[Immunohistochemistry of nodular vasculitis. A possible role of delayed cellular hypersensitivity].

The physiopathogenesis of nodular vasculitis is still unknown: there is probably an initial Arthus' phenomenon responsible for the lesions of the deep vessels, but the frequent recurrences and the long time duration of the hypodermic nodules are still not understood. Dendritic protein S100 positive cells had previously been observed within hypodermal granulomas. The purpose of this study was to confirm these observations in a large group of nodular vasculitis, and to compare the expression of S100 protein in other vascular diseases and in pure panniculitis. Immunohistochemical staining for S100 protein was performed on paraffine-embedded samples: 45 cases of nodular vasculitis, 21 of panniculitis, 10 of superficial leucocytoclastic vasculitis, 10 of periarteritis nodosa, and 10 of erythema nodosum were analyzed by means of optic microscopy. Numerous dendritic S100 protein positive cells were found within hypodermal granulomas in most of the cases of nodular vasculitis, but these cells were absent in the 3 cases of initial deep leucocytoclastic vasculitis lesions of nodular vasculitis.

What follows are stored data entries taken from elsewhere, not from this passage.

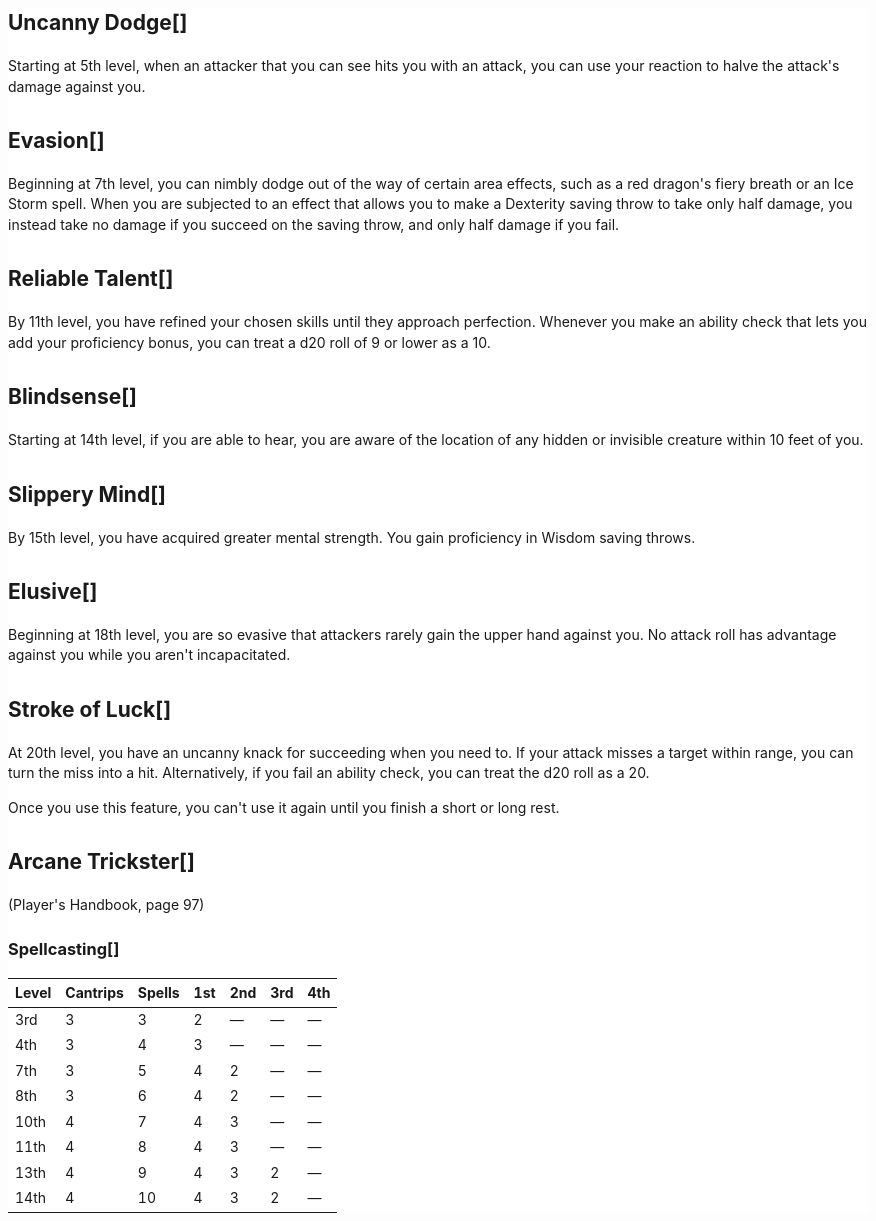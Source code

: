 ## Uncanny Dodge[]

Starting at 5th level, when an attacker that you can see hits you with an attack, you can use your reaction to halve the attack's damage against you.

## Evasion[]

Beginning at 7th level, you can nimbly dodge out of the way of certain area effects, such as a red dragon's fiery breath or an Ice Storm spell. When you are subjected to an effect that allows you to make a Dexterity saving throw to take only half damage, you instead take no damage if you succeed on the saving throw, and only half damage if you fail.

## Reliable Talent[]

By 11th level, you have refined your chosen skills until they approach perfection. Whenever you make an ability check that lets you add your proficiency bonus, you can treat a d20 roll of 9 or lower as a 10.

## Blindsense[]

Starting at 14th level, if you are able to hear, you are aware of the location of any hidden or invisible creature within 10 feet of you.

## Slippery Mind[]

By 15th level, you have acquired greater mental strength. You gain proficiency in Wisdom saving throws.

## Elusive[]

Beginning at 18th level, you are so evasive that attackers rarely gain the upper hand against you. No attack roll has advantage against you while you aren't incapacitated.

## Stroke of Luck[]

At 20th level, you have an uncanny knack for succeeding when you need to. If your attack misses a target within range, you can turn the miss into a hit. Alternatively, if you fail an ability check, you can treat the d20 roll as a 20.

Once you use this feature, you can't use it again until you finish a short or long rest.

## Arcane Trickster[]

(Player's Handbook, page 97)

### Spellcasting[]

| Level | Cantrips | Spells | 1st | 2nd | 3rd | 4th |
| --- | --- | --- | --- | --- | --- | --- |
| 3rd | 3 | 3 | 2 | — | — | — |
| 4th | 3 | 4 | 3 | — | — | — |
| 7th | 3 | 5 | 4 | 2 | — | — |
| 8th | 3 | 6 | 4 | 2 | — | — |
| 10th | 4 | 7 | 4 | 3 | — | — |
| 11th | 4 | 8 | 4 | 3 | — | — |
| 13th | 4 | 9 | 4 | 3 | 2 | — |
| 14th | 4 | 10 | 4 | 3 | 2 | — |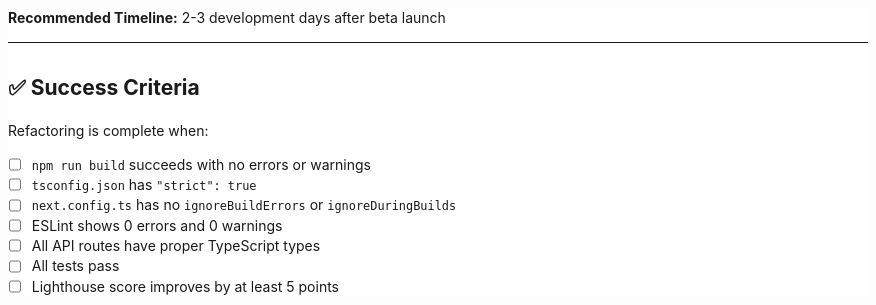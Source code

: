 **Recommended Timeline:** 2-3 development days after beta launch

---

## ✅ Success Criteria

Refactoring is complete when:
- [ ] `npm run build` succeeds with no errors or warnings
- [ ] `tsconfig.json` has `"strict": true`
- [ ] `next.config.ts` has no `ignoreBuildErrors` or `ignoreDuringBuilds`
- [ ] ESLint shows 0 errors and 0 warnings
- [ ] All API routes have proper TypeScript types
- [ ] All tests pass
- [ ] Lighthouse score improves by at least 5 points
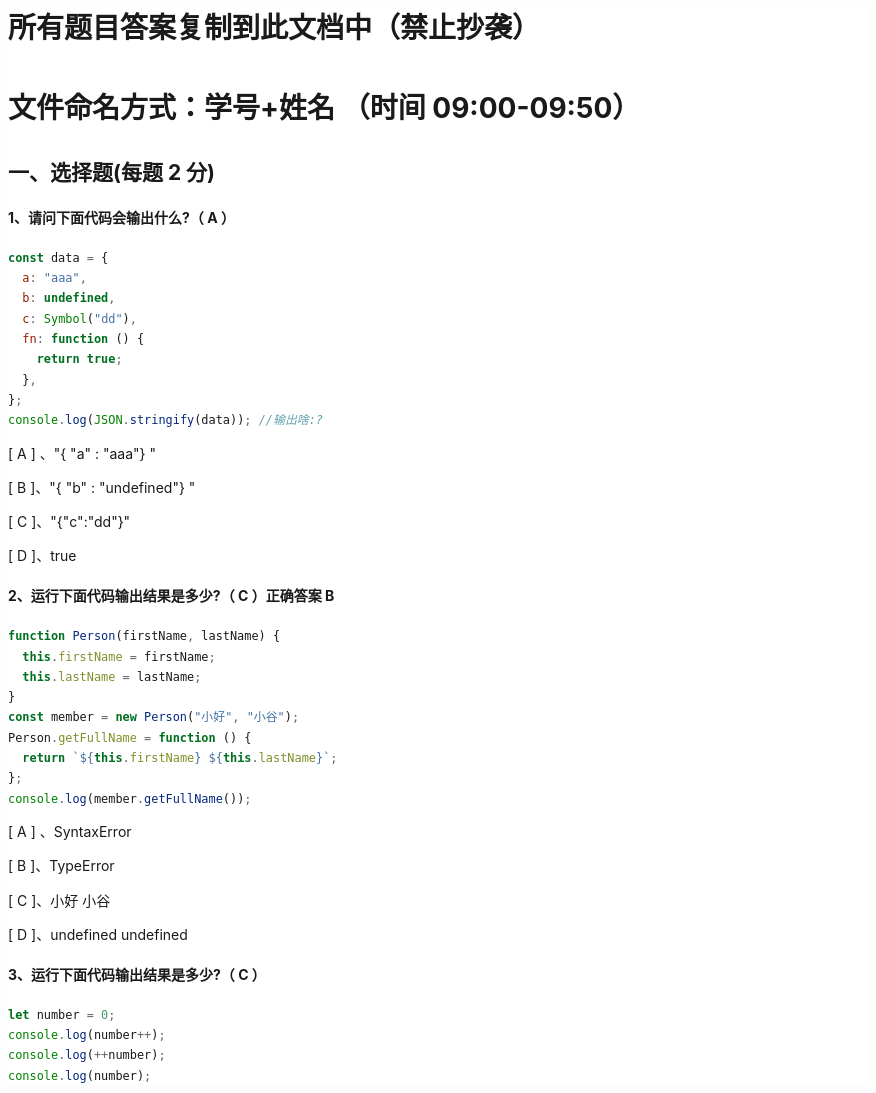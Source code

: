 # 所有题目答案复制到此文档中（禁止抄袭）

# 文件命名方式：学号+姓名 （时间 09:00-09:50）

## 一、选择题(每题 2 分)

#### 1、请问下面代码会输出什么?（ A ）

```js
const data = {
  a: "aaa",
  b: undefined,
  c: Symbol("dd"),
  fn: function () {
    return true;
  },
};
console.log(JSON.stringify(data)); //输出啥:?
```

[ A ] 、"{ "a" : "aaa"} "

[ B ]、"{ "b" : "undefined"} "

[ C ]、"{"c":"dd"}"

[ D ]、true

#### 2、运行下面代码输出结果是多少?（ C ）正确答案 B

```js
function Person(firstName, lastName) {
  this.firstName = firstName;
  this.lastName = lastName;
}
const member = new Person("小好", "小谷");
Person.getFullName = function () {
  return `${this.firstName} ${this.lastName}`;
};
console.log(member.getFullName());
```

[ A ] 、SyntaxError

[ B ]、TypeError

[ C ]、小好 小谷

[ D ]、undefined undefined

#### 3、运行下面代码输出结果是多少?（ C ）

```js
let number = 0;
console.log(number++);
console.log(++number);
console.log(number);
```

The mean percentage of these cells was 4.5 p. 100 in the hypodermal inflammatory areas; they were observed mainly around vascular lesions. Hypodermal dendritic cells were absent or less numerous in all other cases, and a high number of such cells seems to be observed only in nodular vasculitis. Because of their dendritic morphology, and the high expression of S100 protein, these cells could be interdigitated cells, which are known to present antigens to T-lymphocytes. They could play an important role in generating the chronicity of nodular vasculitis, by a mechanism of delayed cell-mediated hypersensitivity, after the initial lesions caused by immune complexes.